Les corps non-évidents : Gueules cassées d’Agnieszka Podgórska



Les corps non-évidents : Gueules cassées d’Agnieszka Podgórska

         Le nouveau cycle d’objets-masques réalisé par Agnieszka Podgórska est inspiré par des images photographiques de visages de soldats  défigurés durant la Première Guerre mondiale. Nommées les Gueules cassées et effectuées en tant que documentation médicale, ces images ont montré des vues frontales de visages masculins qui ont subi des mutilations graves déformant leurs traits et contours et qui furent ensuite soumis aux traitements différents ayant pour but la reconstruction de leurs physionomies fortement endommagées durant les opérations belliqueuses. Dans les travaux de Podgórska l’aspect monstrueux de ces corps qui domine des photographies de mutilés disparait. Les traits de visage construits par plusieurs couches de papier fin et de tons de couleurs légèrement différenciés créent des associations avec des images cartographiques de collines et de convexités de terrain. Ils deviennent un point de départ et un prétexte pour donner des paramètres aux volumes successivement de plus en plus abstraits.

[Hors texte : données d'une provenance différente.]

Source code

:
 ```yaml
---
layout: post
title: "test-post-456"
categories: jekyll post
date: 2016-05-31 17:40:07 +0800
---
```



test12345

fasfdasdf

         En s’inspirant de cette documentation photographique des traitements médicaux, l’artiste révèle l’aspect sculptural des visages de soldats premièrement déformés par des blessures de guerre et ensuite  « réparés » selon les possibilités de la chirurgie esthétique de l’époque assez peu avancée et souvent ne permettant pas à ces soldats de « retrouver » leur visage. Ainsi les masques de Podgórska retracent des contours de figures à volumes qui ne sont pas évidents : déformés et déchirés, brisant avec les codes de représentation de visages humains.

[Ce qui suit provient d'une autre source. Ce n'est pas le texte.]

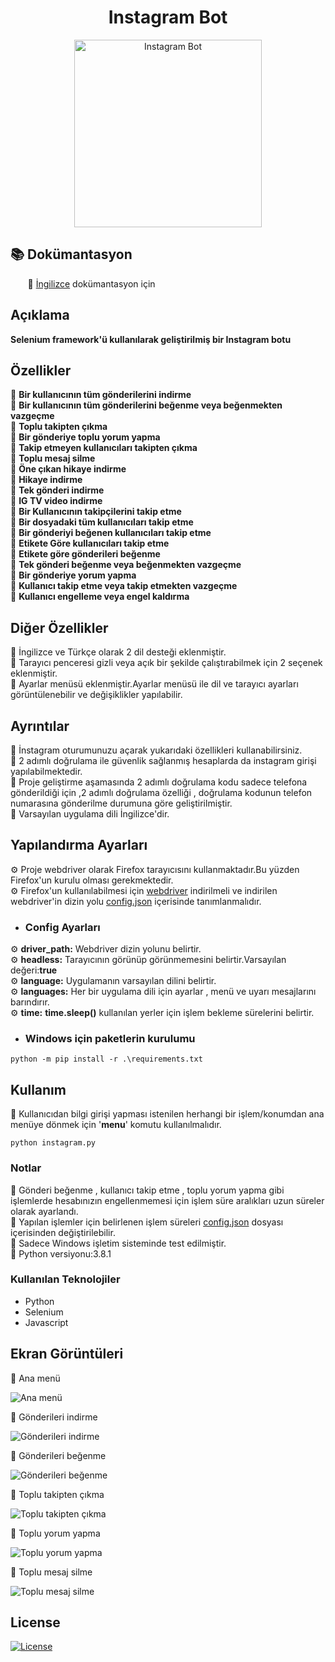 <h1 align="center">Instagram Bot</h1>

<p align="center">
  <a href="https://github.com/mustafadalga/Instagram-Bot">
    <img src="https://raw.githubusercontent.com/mustafadalga/Instagram-Bot/master/assets/img/logo.png" alt="Instagram Bot" width="300">
  </a>
</p>

## :books: Dokümantasyon 
&nbsp;&nbsp;&nbsp;&nbsp;&nbsp;&nbsp; :small_blue_diamond: [İngilizce](https://github.com/mustafadalga/Instagram-Bot) dokümantasyon için  


## Açıklama 
**Selenium framework'ü  kullanılarak geliştirilmiş bir Instagram botu**

## Özellikler
  :large_blue_circle: **Bir kullanıcının tüm gönderilerini indirme**  
  :large_blue_circle: **Bir kullanıcının tüm gönderilerini beğenme veya beğenmekten vazgeçme**  
  :large_blue_circle: **Toplu takipten çıkma**  
  :large_blue_circle: **Bir gönderiye toplu yorum yapma**  
  :large_blue_circle: **Takip etmeyen kullanıcıları takipten çıkma**  
  :large_blue_circle: **Toplu mesaj silme**  
  :large_blue_circle: **Öne çıkan hikaye indirme**  
  :large_blue_circle: **Hikaye indirme**  
  :large_blue_circle: **Tek gönderi indirme**  
  :large_blue_circle: **IG TV video indirme**  
  :large_blue_circle: **Bir Kullanıcının takipçilerini takip etme**   
  :large_blue_circle: **Bir dosyadaki tüm kullanıcıları takip etme**  
  :large_blue_circle: **Bir gönderiyi beğenen kullanıcıları takip etme**  
  :large_blue_circle: **Etikete Göre kullanıcıları takip etme**  
  :large_blue_circle: **Etikete göre gönderileri beğenme**   
  :large_blue_circle: **Tek gönderi beğenme veya beğenmekten vazgeçme**   
  :large_blue_circle: **Bir gönderiye yorum yapma**  
  :large_blue_circle: **Kullanıcı takip etme veya takip etmekten vazgeçme**  
  :large_blue_circle: **Kullanıcı engelleme veya engel kaldırma**   
  

## Diğer Özellikler
  :large_blue_circle: İngilizce ve Türkçe olarak 2 dil desteği eklenmiştir.  
  :large_blue_circle: Tarayıcı penceresi gizli veya açık bir şekilde çalıştırabilmek için 2 seçenek eklenmiştir.  
  :large_blue_circle: Ayarlar menüsü eklenmiştir.Ayarlar menüsü ile dil ve tarayıcı ayarları görüntülenebilir ve değişiklikler yapılabilir.        
    

## Ayrıntılar

:large_blue_diamond:	 İnstagram oturumunuzu açarak yukarıdaki özellikleri kullanabilirsiniz.  
:large_blue_diamond:	 2 adımlı doğrulama ile güvenlik sağlanmış hesaplarda da instagram girişi yapılabilmektedir.  
:large_blue_diamond:	 Proje geliştirme aşamasında 2 adımlı doğrulama kodu sadece telefona gönderildiği için ,2 adımlı doğrulama özelliği , doğrulama kodunun telefon numarasına gönderilme durumuna göre geliştirilmiştir.  
:large_blue_diamond:	 Varsayılan uygulama dili İngilizce'dir. 

## Yapılandırma Ayarları
 :gear:	 Proje webdriver olarak Firefox tarayıcısını kullanmaktadır.Bu yüzden Firefox'un kurulu olması gerekmektedir.  
 :gear:	 Firefox'un kullanılabilmesi için [webdriver](https://github.com/mozilla/geckodriver/releases) indirilmeli ve indirilen webdriver'in dizin yolu [config.json](https://github.com/mustafadalga/Instagram-Bot/blob/master/config.json) içerisinde tanımlanmalıdır.


* ### Config Ayarları

:gear: **driver_path:** Webdriver dizin yolunu belirtir.  
:gear: **headless:** Tarayıcının görünüp görünmemesini belirtir.Varsayılan değeri:**true**   
:gear: **language:** Uygulamanın varsayılan dilini belirtir.    
:gear: **languages:** Her bir uygulama dili için ayarlar , menü ve uyarı mesajlarını barındırır.  
:gear: **time:** **time.sleep()** kullanılan yerler için işlem bekleme sürelerini belirtir.  



* ### Windows için paketlerin kurulumu
```
python -m pip install -r .\requirements.txt
```

## Kullanım
:small_blue_diamond: Kullanıcıdan bilgi girişi yapması istenilen herhangi bir işlem/konumdan ana menüye dönmek için '**menu**' komutu kullanılmalıdır.

```
python instagram.py
```



### Notlar
:small_blue_diamond: Gönderi beğenme , kullanıcı takip etme , toplu yorum yapma gibi işlemlerde hesabınızın engellenmemesi için işlem süre aralıkları uzun süreler olarak ayarlandı.   
:small_blue_diamond: Yapılan işlemler için belirlenen işlem süreleri [config.json](https://github.com/mustafadalga/Instagram-Bot/blob/master/config.json) dosyası içerisinden değiştirilebilir.  
:small_blue_diamond: Sadece Windows işletim sisteminde test edilmiştir.  
:small_blue_diamond: Python versiyonu:3.8.1  


### Kullanılan Teknolojiler
 * Python
 * Selenium
 * Javascript

## Ekran Görüntüleri

:small_blue_diamond: Ana menü

![Ana menü](https://raw.githubusercontent.com/mustafadalga/Instagram-Bot/master/assets/img/mainMenu.PNG)


:small_blue_diamond: Gönderileri indirme

![Gönderileri indirme](https://raw.githubusercontent.com/mustafadalga/Instagram-Bot/master/assets/img/postsDownload.PNG)

:small_blue_diamond: Gönderileri beğenme

![Gönderileri beğenme](https://raw.githubusercontent.com/mustafadalga/Instagram-Bot/master/assets/img/postsLike.PNG)

:small_blue_diamond: Toplu takipten çıkma

![Toplu takipten çıkma](https://raw.githubusercontent.com/mustafadalga/Instagram-Bot/master/assets/img/allUnfollow.PNG)


:small_blue_diamond: Toplu yorum yapma

![Toplu yorum yapma](https://raw.githubusercontent.com/mustafadalga/Instagram-Bot/master/assets/img/bulkComment.PNG)

:small_blue_diamond: Toplu mesaj silme

![Toplu mesaj silme](https://raw.githubusercontent.com/mustafadalga/Instagram-Bot/master/assets/img/messagesDeleted.PNG)


## License
 [![License](https://img.shields.io/github/license/mustafadalga/Instagram-Bot)](https://github.com/mustafadalga/Instagram-Bot/blob/master/LICENSE)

          La lecture du corps humain compris dans des termes de l’abstraction est présente également dans des travaux précédents de cette artiste essayant de discuter des problèmes classiques de l’art et de l’esthétique comme  l’acte, l’autoportrait ou dans ce cas le portrait anonyme. L’artiste s’inspire de manière directe de ces images datant de la Première Guerre mondiale, néanmoins sa réinvention de modes de la représentation du corps acquiert des significations liées à l’image du corps humain d’aujourd’hui. Le cycle de Podgórska constitue la réponse aux images des violences esthétisées par des medias. Les masques abimés font penser à la photographie de Jodi Bieber présentant la jeune fille Afghane  dont le mari abandonné lui a coupé le nez dans l’acte de vengeance. 

           L’artiste touche aussi des questions de transformation du corps humain. Elle discute le changement d’image de celui-ci qui est le résultat de la popularisation des pratiques de la chirurgie esthétique d’aujourd’hui. Ces travaux constituent une critique de l’image médiatisé du corps humain : construit d’une manière artificielle et fréquemment grossière, devenu souvent, dans la quête pour la perfection, sa propre caricature.